1
votes

I need to process some infinitive incoming stream and send results to some external server, for example via REST. I need a "Exactly-once" guarantee. Can I achieve this with hazelcast jet?

The docs says

As of version 0.6, Hazelcast Jet supports exactly-once processing with the source being either a Hazelcast IMap or a Kafka topic, and the sink being a Hazelcast IMap.

It's ok for me to use IMap as a sink, but I'm confused how to "extract" new data from it. Is there any "exactly-once" IMap event listener?

1

1 Answers

3
votes

Fault tolerance never provides "execute exactly once" guarantee, this is not possible. If a cluster member crashes, you don't know whether it executed the REST operation or not. Even if the REST operation itself failed, it might have been executed remotely, but the response delivery failed - you don't know.

Rather, if operations fail, they are retried. Internal Jet vertices, such as the window accumulators, save all state to snapshot. In other words, there is no state of that vertices that is not saved to the snapshot. So, if a job is restarted, the actions that were performed after the last snapshot are discarded and the state is restored as if that actions were never performed. That's why we can call it "exactly once".

However, this is not generally possible with sinks: if we execute a REST operation, there's no way to reset the remote side to a state as if the operation was never executed. If there was, you can write an exactly-once sink.

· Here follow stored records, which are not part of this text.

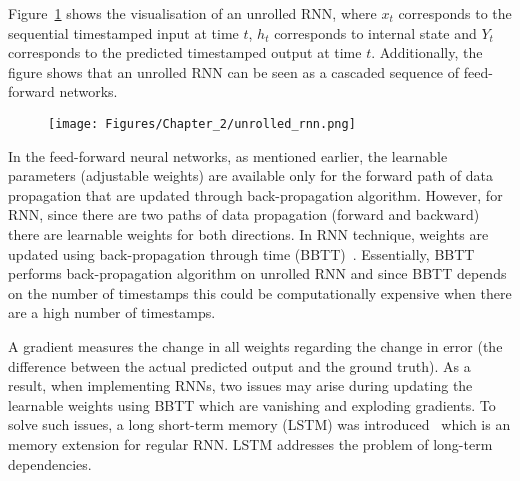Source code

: Figure~\ref{unrolled_rnn} shows the visualisation of an unrolled RNN, where \(x_{t}\) corresponds to the sequential timestamped input at time \(t\), \(h_{t}\) corresponds to internal state  and \(Y_{t}\) corresponds to the predicted timestamped output at time \(t\).
Additionally, the figure shows that an unrolled RNN can be seen as a cascaded sequence of feed-forward networks.
\begin{figure}
	\begin{center}
	\texttt{[image: Figures/Chapter\_2/unrolled\_rnn.png]}
	\end{center}
	\label{unrolled_rnn}
\end{figure}
In the feed-forward neural networks, as mentioned earlier, the learnable parameters (adjustable weights) are available only for the forward path of data propagation that are updated through back-propagation algorithm.
However, for RNN, since there are two paths of data propagation (forward and backward) there are learnable weights for both directions.
In RNN technique, weights are updated using back-propagation through time (BBTT)~\cite{Werbos1990}.
Essentially, BBTT performs back-propagation algorithm on unrolled RNN and since BBTT depends on the number of timestamps this could be computationally expensive when there are a high number of timestamps.

A gradient measures the change in all weights regarding the change in error (the difference between the actual predicted output and the ground truth).
As a result, when implementing RNNs, two issues may arise during updating the learnable weights using BBTT which are vanishing and exploding gradients.
To solve such issues, a long short-term memory (LSTM) was introduced~\cite{Hochreiter1997} which is an memory extension for regular RNN.
LSTM addresses the problem of long-term dependencies.

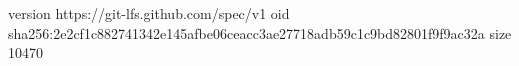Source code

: version https://git-lfs.github.com/spec/v1
oid sha256:2e2cf1c882741342e145afbe06ceacc3ae27718adb59c1c9bd82801f9f9ac32a
size 10470
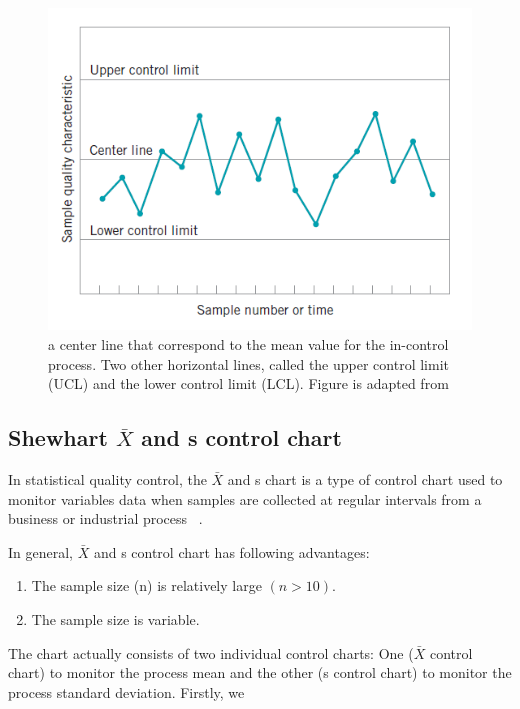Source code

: \begin{figure}[h]
\centering
\includegraphics[width=1\textwidth]{images/control_chart.PNG}
\caption[A typical control chart.]{a center line that correspond to the mean value for the in-control process. Two other horizontal lines, called the upper control limit (UCL) and the lower control limit (LCL). Figure is adapted from ~\cite{montgomery2020introduction}}
\label{fig:control_chart}
\end{figure}

\subsection{Shewhart $\bar{X}$ and s control chart}
In statistical quality control, the $\bar{X}$ and s chart is a type of control chart used to monitor variables data when samples are collected at regular intervals from a business or industrial process ~\cite{heckert2002handbook}. 

In general, $\bar{X}$ and s control chart has following advantages:
\begin{enumerate}
    \item The sample size (n) is relatively large $(n>10)$.
    \item The sample size is variable.
\end{enumerate}

The chart actually consists of two individual control charts: One ($\bar{X}$ control chart) to monitor the process mean and the other (s control chart) to monitor the process standard deviation. Firstly, we 








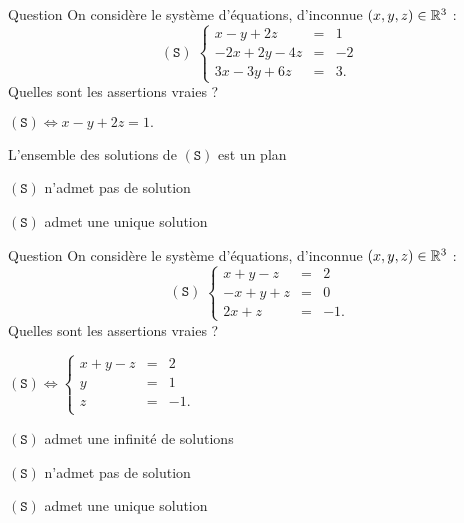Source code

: \begin{multi}[multiple,feedback=
{\( (\mathtt{S}) \Leftrightarrow  
x-y+2z=0\).
L'ensemble des solutions de \((\mathtt{S})\) est un plan.
}]{Question}
On considère le système d'équations, d'inconnue \((x,y,z)\in \mathbb{R}^3\) : 
\[(\mathtt{S})  \; \left\{\begin{array}{rcc}
x-y+2z&=&1\\
-2x+2y-4z&=&-2\\
3x-3y+6z&=&3.\end{array}\right.\]
Quelles sont les assertions vraies ?

    \item* \((\mathtt{S}) \Leftrightarrow
x-y+2z=1.\)
    \item* L'ensemble des solutions de \((\mathtt{S})\) est un plan
    \item \((\mathtt{S})\) n'admet pas de solution
    \item \((\mathtt{S})\) admet une unique solution
\end{multi}


\begin{multi}[multiple,feedback=
{\[(\mathtt{S}) \Leftrightarrow  \left\{\begin{array}{rcc}
x+y-z&=&2\\
y&=&1\\ 
z&=&-1.\end{array}\right.\] 
Donc \((\mathtt{S})\) admet une unique solution : \((0,1,-1)\).
}]{Question}
On considère le système d'équations, d'inconnue \((x,y,z)\in \mathbb{R}^3\) :  
\[(\mathtt{S}) \; \left\{\begin{array}{rcc}
x+y-z&=&2\\
-x+y+z&=&0\\
2x+z&=&-1.\end{array}\right.\]
Quelles sont les assertions vraies ?

    \item* \((\mathtt{S}) \Leftrightarrow  \left\{\begin{array}{rcc}
x+y-z&=&2\\
y&=&1\\
z&=&-1.\\
\end{array}\right.\)
    \item \((\mathtt{S})\) admet une infinité de solutions
    \item \((\mathtt{S})\) n'admet pas de solution
    \item* \((\mathtt{S})\) admet une unique solution
\end{multi}


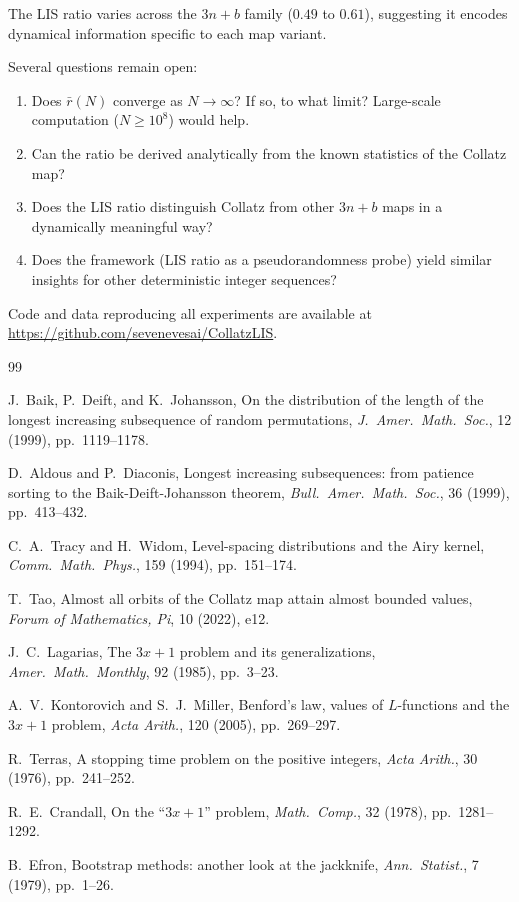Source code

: \documentclass[11pt]{article}
\theoremstyle{definition}
\theoremstyle{remark}
\begin{document}
The LIS ratio varies across the $3n+b$ family ($0.49$ to $0.61$),
suggesting it encodes dynamical information specific to each map variant.

Several questions remain open:
\begin{enumerate}
  \item Does $\bar{r}(N)$ converge as $N \to \infty$? If so, to what limit?
    Large-scale computation ($N \geq 10^8$) would help.
  \item Can the ratio be derived analytically from the known statistics of
    the Collatz map?
  \item Does the LIS ratio distinguish Collatz from other $3n+b$ maps in a
    dynamically meaningful way?
  \item Does the framework (LIS ratio as a pseudorandomness probe) yield
    similar insights for other deterministic integer sequences?
\end{enumerate}

Code and data reproducing all experiments are available at
\url{https://github.com/sevenevesai/CollatzLIS}.

\begin{thebibliography}{99}

J.~Baik, P.~Deift, and K.~Johansson,
On the distribution of the length of the longest increasing subsequence
of random permutations,
\emph{J.\ Amer.\ Math.\ Soc.}, 12 (1999), pp.~1119--1178.

D.~Aldous and P.~Diaconis,
Longest increasing subsequences: from patience sorting to the
Baik-Deift-Johansson theorem,
\emph{Bull.\ Amer.\ Math.\ Soc.}, 36 (1999), pp.~413--432.

C.~A.~Tracy and H.~Widom,
Level-spacing distributions and the Airy kernel,
\emph{Comm.\ Math.\ Phys.}, 159 (1994), pp.~151--174.

T.~Tao,
Almost all orbits of the Collatz map attain almost bounded values,
\emph{Forum of Mathematics, Pi}, 10 (2022), e12.

J.~C.~Lagarias,
The $3x+1$ problem and its generalizations,
\emph{Amer.\ Math.\ Monthly}, 92 (1985), pp.~3--23.

A.~V.~Kontorovich and S.~J.~Miller,
Benford's law, values of $L$-functions and the $3x+1$ problem,
\emph{Acta Arith.}, 120 (2005), pp.~269--297.

R.~Terras,
A stopping time problem on the positive integers,
\emph{Acta Arith.}, 30 (1976), pp.~241--252.

R.~E.~Crandall,
On the ``$3x+1$'' problem,
\emph{Math.\ Comp.}, 32 (1978), pp.~1281--1292.

B.~Efron,
Bootstrap methods: another look at the jackknife,
\emph{Ann.\ Statist.}, 7 (1979), pp.~1--26.

\end{thebibliography}
\end{document}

We call the IMap sink exactly-once because if you execute map.put("key", "value") multiple times, the value for key "key" will still be "value". This is called idempotence. Even though the put operation might be executed multiple times, the effect is as if it was executed once.

Idempotence might be the way to go for your REST service. It can be implemented, for example, by ignoring duplicates. There's no way to solve it with IMap: even if you were somehow able to "listen exactly once", the REST operation might fail and you don't know for sure whether it was executed on the remote side or not.